Quello del governo catalano è stato “un attacco sleale e pericoloso all’unità della Spagna”. La replica di Mariano Rajoy a Carles Puigdemont arriva a meno di 24 ore dall’intervento del “president” davanti al parlamento della Generalitat. La platea stavolta è il Congresso spagnolo e, quindi, il simbolo di quella stessa unità che le velleità secessioniste dell’esecutivo catalano vorrebbero infrangere.
Le mosse di Madrid
Dopo il parziale dietrofront di Puigdemont, Rajoy è nelle condizioni ideali per dettare le condizioni. La prima delle quali è che, sull’indipendenza di Barcellona, non ci sarà alcun dialogo. Anzi, se la Generalitat insiste con l’autodeterminazione Madrid ricorrerà all’art 155 della Costituzione, sospendendo l’autonomia regionale e sciogliendo il mini-governo, o, peggio, al 116 che instaura lo “stato d’eccezione” nel territorio del regno.

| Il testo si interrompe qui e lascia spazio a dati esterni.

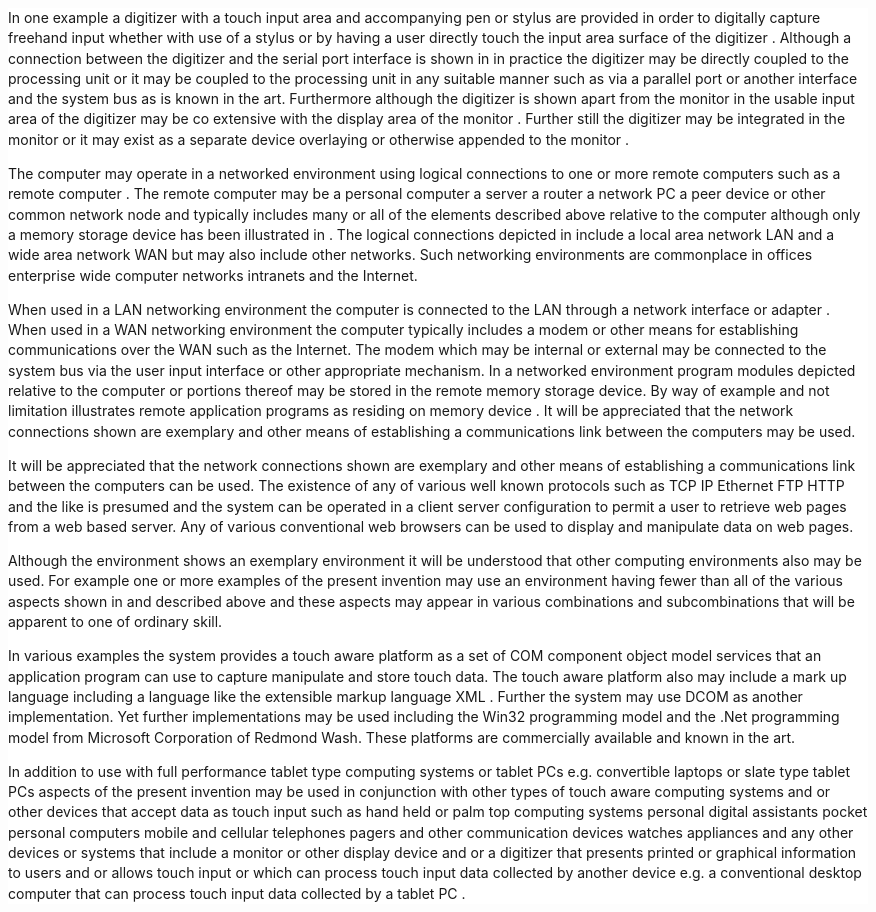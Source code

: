 In one example a digitizer with a touch input area and accompanying pen or stylus are provided in order to digitally capture freehand input whether with use of a stylus or by having a user directly touch the input area surface of the digitizer . Although a connection between the digitizer and the serial port interface is shown in in practice the digitizer may be directly coupled to the processing unit or it may be coupled to the processing unit in any suitable manner such as via a parallel port or another interface and the system bus as is known in the art. Furthermore although the digitizer is shown apart from the monitor in the usable input area of the digitizer may be co extensive with the display area of the monitor . Further still the digitizer may be integrated in the monitor or it may exist as a separate device overlaying or otherwise appended to the monitor .

The computer may operate in a networked environment using logical connections to one or more remote computers such as a remote computer . The remote computer may be a personal computer a server a router a network PC a peer device or other common network node and typically includes many or all of the elements described above relative to the computer although only a memory storage device has been illustrated in . The logical connections depicted in include a local area network LAN and a wide area network WAN but may also include other networks. Such networking environments are commonplace in offices enterprise wide computer networks intranets and the Internet.

When used in a LAN networking environment the computer is connected to the LAN through a network interface or adapter . When used in a WAN networking environment the computer typically includes a modem or other means for establishing communications over the WAN such as the Internet. The modem which may be internal or external may be connected to the system bus via the user input interface or other appropriate mechanism. In a networked environment program modules depicted relative to the computer or portions thereof may be stored in the remote memory storage device. By way of example and not limitation illustrates remote application programs as residing on memory device . It will be appreciated that the network connections shown are exemplary and other means of establishing a communications link between the computers may be used.

It will be appreciated that the network connections shown are exemplary and other means of establishing a communications link between the computers can be used. The existence of any of various well known protocols such as TCP IP Ethernet FTP HTTP and the like is presumed and the system can be operated in a client server configuration to permit a user to retrieve web pages from a web based server. Any of various conventional web browsers can be used to display and manipulate data on web pages.

Although the environment shows an exemplary environment it will be understood that other computing environments also may be used. For example one or more examples of the present invention may use an environment having fewer than all of the various aspects shown in and described above and these aspects may appear in various combinations and subcombinations that will be apparent to one of ordinary skill.

In various examples the system provides a touch aware platform as a set of COM component object model services that an application program can use to capture manipulate and store touch data. The touch aware platform also may include a mark up language including a language like the extensible markup language XML . Further the system may use DCOM as another implementation. Yet further implementations may be used including the Win32 programming model and the .Net programming model from Microsoft Corporation of Redmond Wash. These platforms are commercially available and known in the art.

In addition to use with full performance tablet type computing systems or tablet PCs e.g. convertible laptops or slate type tablet PCs aspects of the present invention may be used in conjunction with other types of touch aware computing systems and or other devices that accept data as touch input such as hand held or palm top computing systems personal digital assistants pocket personal computers mobile and cellular telephones pagers and other communication devices watches appliances and any other devices or systems that include a monitor or other display device and or a digitizer that presents printed or graphical information to users and or allows touch input or which can process touch input data collected by another device e.g. a conventional desktop computer that can process touch input data collected by a tablet PC .
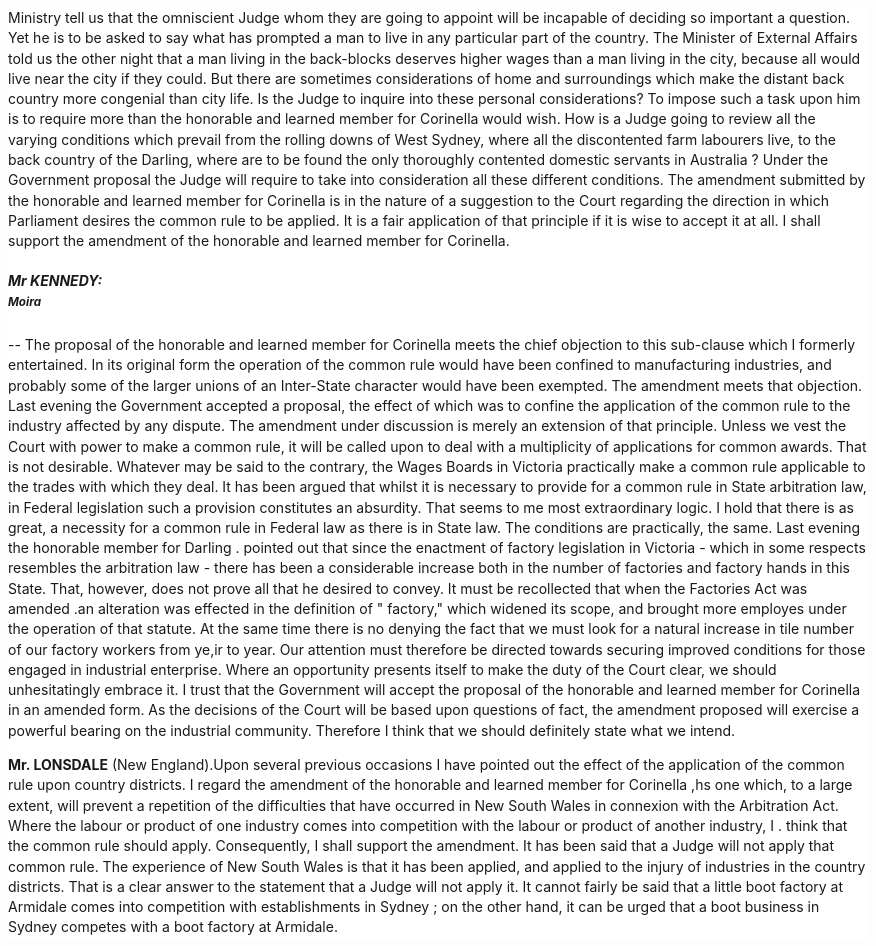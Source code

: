 Ministry tell us that the omniscient Judge whom they are going to appoint will be  incapable of deciding so important a question. Yet he is to be asked to say what has prompted a man to live in any particular part of the country. The Minister of External Affairs told us the other night that a man living in the back-blocks deserves higher wages than a man living in the city, because all would live near the city if they could. But there are sometimes considerations of home and surroundings which make the distant back country more congenial than city life. Is the Judge to inquire into these personal considerations? To impose such a task upon him is to require more than the honorable and learned member for Corinella would wish. How is a Judge going to review all the varying conditions which prevail from the rolling downs of West Sydney, where all the discontented farm labourers live, to the back country of the Darling, where are to be found the only thoroughly contented domestic servants in Australia ? Under the Government proposal the Judge will require to take into consideration all these different conditions. The amendment submitted by the honorable and learned member for Corinella is in the nature of a suggestion to the Court regarding the direction in which Parliament desires the common rule to be applied. It is a fair application of that principle if it is wise to accept it at all. I shall support the amendment of the honorable and learned member for Corinella. 

##### Mr KENNEDY:<br><small class="text-muted">Moira</small>

-- The proposal of the honorable and learned member for Corinella meets the chief objection to this sub-clause which I formerly entertained. In its original form the operation of the common rule would have been confined to manufacturing industries, and probably some of the larger unions of an Inter-State character would have been exempted. The amendment meets that objection. Last evening the Government accepted a proposal, the effect of which was to confine the application of the common rule to the industry affected by any dispute. The amendment under discussion is merely an extension of that principle. Unless we vest the Court with power to make a common rule, it will be called upon to deal with a multiplicity of applications for common awards. That is not desirable. Whatever may be said to the contrary, the Wages Boards in Victoria practically make a common rule applicable to the trades with which they deal. It has been argued that whilst it is necessary to provide for a common rule in State arbitration law, in Federal legislation such a provision constitutes an absurdity. That seems to me most extraordinary logic. I hold that there is as great, a necessity for a common rule in Federal law as there  is in State law. The conditions are practically, the same. Last evening the honorable member for Darling . pointed out that since the enactment of factory legislation in Victoria - which in some respects resembles the arbitration law - there has been a considerable increase both in the number of factories and factory hands in this State. That, however, does not prove all that he desired to convey. It must be recollected that when the Factories Act was amended .an alteration was effected in the definition of " factory," which widened its scope, and brought more employes under the operation of that statute. At the same time there is no denying the fact that we must look for a natural increase in tile number of our factory workers from ye,ir to year. Our attention must therefore be directed towards securing improved conditions for those engaged in industrial enterprise. Where an opportunity presents itself to make the duty of the Court clear, we should unhesitatingly embrace it. I trust that the Government will accept the proposal of the honorable and learned member for Corinella in an amended form. As the decisions of the Court will be based upon questions of fact, the amendment proposed will exercise a powerful bearing on the industrial community. Therefore I think that we should definitely state what we intend. 


 **Mr. LONSDALE** (New England).Upon several previous occasions I have pointed out the effect of the application of the common rule upon country districts. I regard the amendment of the honorable and learned member for Corinella ,hs one which, to a large extent, will prevent a repetition of the difficulties that have occurred in New South Wales in connexion with the Arbitration Act. Where the labour or product of one industry comes into competition with the labour or product of another industry, I . think that the common rule should apply. Consequently, I shall support the amendment. It has been said that a Judge will not apply that common rule. The experience of New South Wales is that it has been applied, and applied to the injury of industries in the country districts. That is a clear answer to the statement that a Judge will not apply it. It cannot fairly be said that a little boot factory at Armidale comes into competition with establishments in Sydney ; on the other hand, it can be urged that a boot business in Sydney competes with a boot factory at Armidale.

Per muoversi, Rajoy attende solo che Puigdemont sciolga le riserve sulla “dichiarazione di secessione”. La risposta del presidente catalano “determinerà le decisioni del governo”. La richiesta di chiarimento, aggiunge, “arriva prima di qualsiasi misura che il governo possa adottare e vuole offrire chiarezza e sicurezza ai cittadini, necessarie per decisioni così importanti”.
Chiarezza
A questo punto “il ritorno alla legalità è nelle mani di Puigdemont. Abbiamo chiesto al governo della Generalitat che confermi se ha dichiarato l’indipendenza della Catalogna, a seguita della deliberata confusione generata ieri. La risposta che darà Puigdemont segnerà il futuro degli eventi. Il ritorno alla legalità è nelle sue mani”. Rajoy ha spiegato che “il momento è grave per la nostra democrazia. Si stanno mettendo in discussione i principi di una società democratica“.
Referendum fallito
Il premier spagnolo ha detto che “il governo autonomo non ha rispettato la legge e le sentenze della Corte. Il referendum catalano è parte di una strategia per imporre l’indipendenza che pochi vogliono e che non è buona per nessuno“. Nelle strade della Catalogna, ha spiegato, “abbiamo visto le drammatiche conseguenze della violazione della legge. Quello che non è legale non è democratico e questo referendum illegale ha fallito“.
Socialisti col premier
Con Rajoy si è subito schierato il segretario socialista Pedro Sanchez, dicendo di essere d’accordo con la sua richiesta a Puigdemont di chiarire se abbia effettivamente dichiarato l’indipendenza. Il Partito socialista, ha sottolineato Sanchez, appoggerà “le misure costituzionali” che il premier prenderà nella crisi catalana se la risposta di Puigdemont all’ultimatum sarà negativa. Sanchez ha inoltre detto di aver raggiunto un accordo con Rajoy per una riforma della Costituzione che ridefinisca tra l’altro lo statuto della Catalogna. Una commissione sarà formata a breve, ha spiegato, e lavorerà per sei mesi per sottoporre poi le conclusioni al Parlamento.
Reazioni
Anche i leader dell’Unione europea si sono schierati con Rajoy. Il premier italiano Paolo Gentiloni ha espresso la “necessità di rispettare il quadro costituzionale e le leggi”. E ha auspicato che “l’appello al dialogo per evitare escalation ingiustificate e pericolose” si sviluppi “nella cornice della Costituzione spagnola e del rispetto dello stato di diritto spagnolo”. Con Madrid si sono poi schierati Parigi e Berlino. La portavoce di Angela Merkel ha detto che “una dichiarazione di indipendenza della Catalogna sarebbe illegale e non sarebbe riconosciuta”. Le ha fatto eco una nota diffusa dal ministro degli Esteri francese, in cui si legge che “ogni dichiarazione unilaterale di indipendenza da parte delle autorità catalane sarebbe illegale e non potrebbe in alcun caso essere riconosciuta”.